● Input material:
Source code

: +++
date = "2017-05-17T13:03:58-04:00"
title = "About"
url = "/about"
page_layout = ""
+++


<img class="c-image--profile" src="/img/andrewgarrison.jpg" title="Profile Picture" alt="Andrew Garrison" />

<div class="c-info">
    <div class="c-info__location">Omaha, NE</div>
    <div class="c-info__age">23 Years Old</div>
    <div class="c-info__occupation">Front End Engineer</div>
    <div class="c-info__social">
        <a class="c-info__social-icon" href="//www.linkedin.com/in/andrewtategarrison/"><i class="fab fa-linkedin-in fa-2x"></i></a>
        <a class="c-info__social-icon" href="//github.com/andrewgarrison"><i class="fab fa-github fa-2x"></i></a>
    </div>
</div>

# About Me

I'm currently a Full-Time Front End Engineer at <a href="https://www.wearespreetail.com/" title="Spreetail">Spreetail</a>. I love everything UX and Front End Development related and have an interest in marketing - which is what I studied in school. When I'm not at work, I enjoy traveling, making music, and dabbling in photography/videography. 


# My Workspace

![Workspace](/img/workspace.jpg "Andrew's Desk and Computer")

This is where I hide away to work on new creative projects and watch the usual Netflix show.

● Task instructions: Report how many lines of the entries above contain "Workspace", and give no other output.

● Response area: 2